ASPEN DAILY NEWS 8-12-16 Environmentalists urge protections

Aug 12, 2016

Environmentalists urge stricter protections on Divide

by Chad Abraham, Aspen Daily News Staff Writer

 

Representatives of Wilderness Workshop and Trout Unlimited said Thursday they’re hopeful the Bureau of Land Management will tweak its recent decision about leases for gas and oil drilling between Carbondale and Battlement Mesa to include more restrictions on industry.

Wilderness Workshop and EcoFlight hosted a flight over the area for journalists after the BLM last month moved to cancel 25 leases in the Thompson Divide area outside Carbondale. The purpose was to show how Thompson Divide flows into several roadless areas to the west, including Thompson Creek, Baldy Mountain and East Willow, and the industry’s inactivity on leased well pads.

While the BLM, in its final preferred alternative for the environmental impact statement (EIS) governing those areas, canceled the 25 Thompson Divide leases, the agency rolled back protections in the areas to the west, where there are 27 gas and oil leases, that had been included in the preliminary EIS, said Will Roush, conservation director of Wilderness Workshop.

“Those leases have the same types of value in terms of roadless and wildlife habitat as a lot of spots in the Thompson Divide,” he said. “In our perspective, they’re just as deserving of protection.”

Tyler Baskfield, Colorado sportsmen coordinator for Trout Unlimited, agreed, saying that native populations of cutthroat trout and big-game habitat enjoyed by hunters would be aided by added protection. He cited as beneficial prohibitions on industry practices like surface occupancy in roadless areas, meaning extraction firms can access the subterranean natural gas but cannot impact the topsoil; and controlled surface use, a timing stipulation so industry doesn’t impact things like elk-calving season.

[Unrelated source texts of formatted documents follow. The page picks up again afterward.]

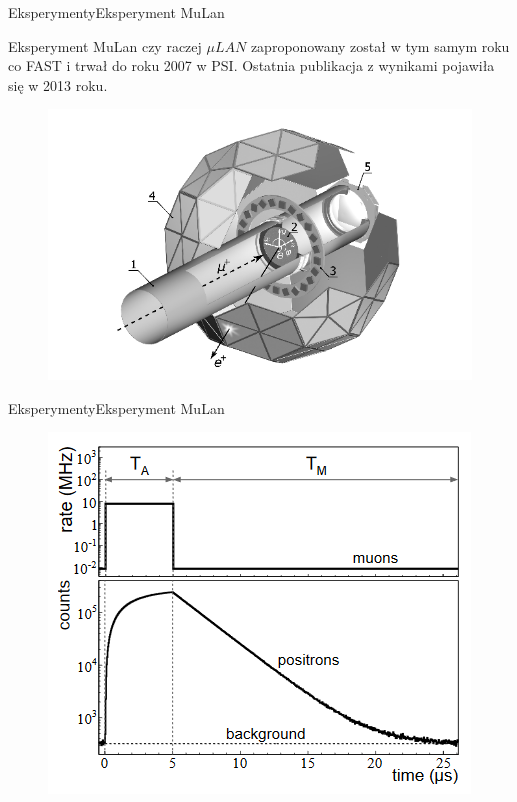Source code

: \documentclass[xcolor={dvipsnames}]{beamer}
\begin{document}
\begin{frame}{Eksperymenty}{Eksperyment MuLan}
    
    Eksperyment MuLan czy raczej $\mu LAN$ zaproponowany został w tym samym roku co FAST i trwał do roku 2007 w PSI. Ostatnia publikacja z wynikami pojawiła się w 2013 roku. 

    \begin{figure}
        \includegraphics[scale=0.6]{mulan1.PNG}
    \end{figure}

\end{frame}

\begin{frame}{Eksperymenty}{Eksperyment MuLan}

    \begin{figure}
        \includegraphics[scale=1.1]{mulan2.PNG}
    \end{figure}

\end{frame}
\end{document}
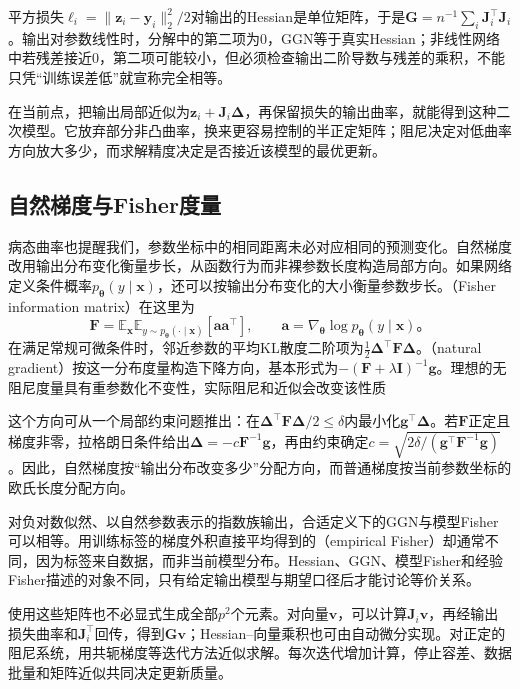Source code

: 平方损失$\ell_i=\lVert\bm z_i-\bm y_i\rVert_2^2/2$对输出的Hessian是单位矩阵，于是$\bm G=n^{-1}\sum_i\bm J_i^{\top}\bm J_i$。输出对参数线性时，分解中的第二项为0，GGN等于真实Hessian；非线性网络中若残差接近0，第二项可能较小，但必须检查输出二阶导数与残差的乘积，不能只凭“训练误差低”就宣称完全相等。

在当前点，把输出局部近似为$\bm z_i+\bm J_i\bm\Delta$，再保留损失的输出曲率，就能得到这种二次模型。它放弃部分非凸曲率，换来更容易控制的半正定矩阵；阻尼决定对低曲率方向放大多少，而求解精度决定是否接近该模型的最优更新。

\subsection{自然梯度与Fisher度量}
\label{sec:training-natural-gradient}

病态曲率也提醒我们，参数坐标中的相同距离未必对应相同的预测变化。自然梯度改用输出分布变化衡量步长，从函数行为而非裸参数长度构造局部方向。如果网络定义条件概率$p_{\bm\theta}(y\mid\bm x)$，还可以按输出分布变化的大小衡量参数步长。（Fisher information matrix）在这里为
\begin{equation}
  \bm F=\mathbb E_{\bm x}\mathbb E_{y\sim p_{\bm\theta}(\cdot\mid\bm x)}
    [\bm a\bm a^{\top}],\qquad
  \bm a=\nabla_{\bm\theta}\log p_{\bm\theta}(y\mid\bm x)\text{。}
  \label{eq:training-fisher}
\end{equation}
在满足常规可微条件时，邻近参数的平均KL散度二阶项为$\tfrac12\bm\Delta^{\top}\bm F\bm\Delta$。（natural gradient）按这一分布度量构造下降方向，基本形式为$-(\bm F+\lambda\bm I)^{-1}\bm g$。理想的无阻尼度量具有重参数化不变性，实际阻尼和近似会改变该性质

这个方向可从一个局部约束问题推出：在$\bm\Delta^{\top}\bm F\bm\Delta/2\leq\delta$内最小化$\bm g^{\top}\bm\Delta$。若$\bm F$正定且梯度非零，拉格朗日条件给出$\bm\Delta=-c\bm F^{-1}\bm g$，再由约束确定$c=\sqrt{2\delta/(\bm g^{\top}\bm F^{-1}\bm g)}$。因此，自然梯度按“输出分布改变多少”分配方向，而普通梯度按当前参数坐标的欧氏长度分配方向。

对负对数似然、以自然参数表示的指数族输出，合适定义下的GGN与模型Fisher可以相等。用训练标签的梯度外积直接平均得到的（empirical Fisher）却通常不同，因为标签来自数据，而非当前模型分布。Hessian、GGN、模型Fisher和经验Fisher描述的对象不同，只有给定输出模型与期望口径后才能讨论等价关系。

使用这些矩阵也不必显式生成全部$p^2$个元素。对向量$\bm v$，可以计算$\bm J_i\bm v$，再经输出损失曲率和$\bm J_i^{\top}$回传，得到$\bm G\bm v$；Hessian--向量乘积也可由自动微分实现。对正定的阻尼系统，用共轭梯度等迭代方法近似求解。每次迭代增加计算，停止容差、数据批量和矩阵近似共同决定更新质量。


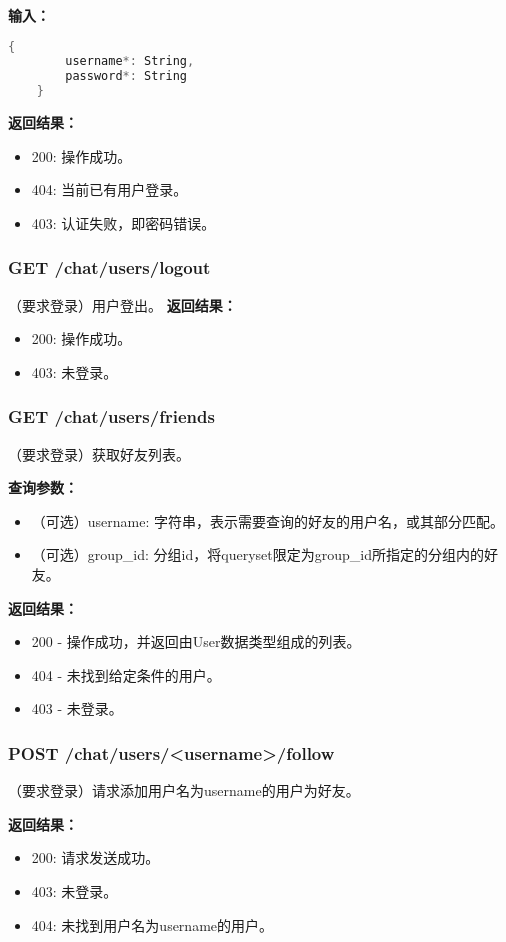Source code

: \textbf{输入：}
\begin{lstlisting}[language=C]
    {
        username*: String,
        password*: String
    }
\end{lstlisting}

\textbf{返回结果：}
\begin{itemize}
    \item 200: 操作成功。
    \item 404: 当前已有用户登录。
    \item 403: 认证失败，即密码错误。
\end{itemize}

\subsubsection{\textbf{GET} /chat/users/logout}
（要求登录）用户登出。
\textbf{返回结果：}
\begin{itemize}
    \item 200: 操作成功。
    \item 403: 未登录。
\end{itemize}

\subsubsection{\textbf{GET} /chat/users/friends}
（要求登录）获取好友列表。

\textbf{查询参数：}
\begin{itemize}
    \item （可选）username: 字符串，表示需要查询的好友的用户名，或其部分匹配。
    \item （可选）group\_id: 分组id，将queryset限定为group\_id所指定的分组内的好友。
\end{itemize}

\textbf{返回结果：}
\begin{itemize}
    \item 200 - 操作成功，并返回由User数据类型组成的列表。
    \item 404 - 未找到给定条件的用户。
    \item 403 - 未登录。
\end{itemize}
    

\subsubsection{\textbf{POST} /chat/users/<username>/follow}
（要求登录）请求添加用户名为username的用户为好友。

\textbf{返回结果：}
\begin{itemize}
    \item 200: 请求发送成功。
    \item 403: 未登录。
    \item 404: 未找到用户名为username的用户。
\end{itemize}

The EIS was entered into the federal register on Aug. 5, and the BLM has a minimum of 30 days to issue its final ruling, called a record of decision.

The time has passed for Wilderness Workshop and other groups to appeal the BLM’s decision.


Photo courtesy of Bruce Gordon/EcoFlight
Inactive well pads for natural-gas drilling between Carbondale and Battlement Mesa, photographed during a fly-over Thursday hosted by EcoFlight and Wilderness Workshop.

“We’re talking with the BLM and asking our members to write” the agency, Roush said, acknowledging, however, that it is tough to change the minds of agency decision-makers at this point.

The flight took reporters over miles and miles of spectacular cliffs above green expanses that are interrupted in many places by well pads and roads. Little industrial activity was evident.

Other areas were utter wilderness, containing huge spans of aspen and pine trees. But Peter Hart, Wilderness Workshop’s conservation analyst and staff attorney, noted on the flight the encroachment of industry not far away. That led to his organization’s vehement efforts against such use and the formation of the Thompson Divide Coalition, also a formidable voice against oil and gas development in the namesake area.

As in the Thompson Divide, concerns about industry uses on the 27 leases to the west include air and water pollution. Roush said energy development involves building “a bunch of mini-industrial sites” that include diesel generators, roads — which leads to habitat fragmentation — truck trips, holding tanks and evaporation ponds.

It’s extensive development for wells that may only have a 30-year life, Hart said.

In the past decade, there have been many developments in conservation areas to better protect, for instance, aquatic resources. But “a lot of these leases are 20 years old, and they just don’t have adequate protections,” he said.

Roush added that some leases are immediately adjacent to streams because that was the easiest place for a gas firm to put a well pad. A stipulation could call for drill sites to be located slightly farther away to protect the waterway from potential spills and sediment from building the pad itself.

“We’re not asking for the world,” he said. “Let’s just not put it right next to a stream.”

Roush reiterated that the BLM decision to cancel the leases in the Thompson Divide was a significant victory.

“I think it’s a recognition of all the community support for protecting this area and the values that are there in terms of wildlife habitat,” he said. “On the whole, I think this is a good direction the BLM is going in. We’re just trying to make it as good of a decision as possible.”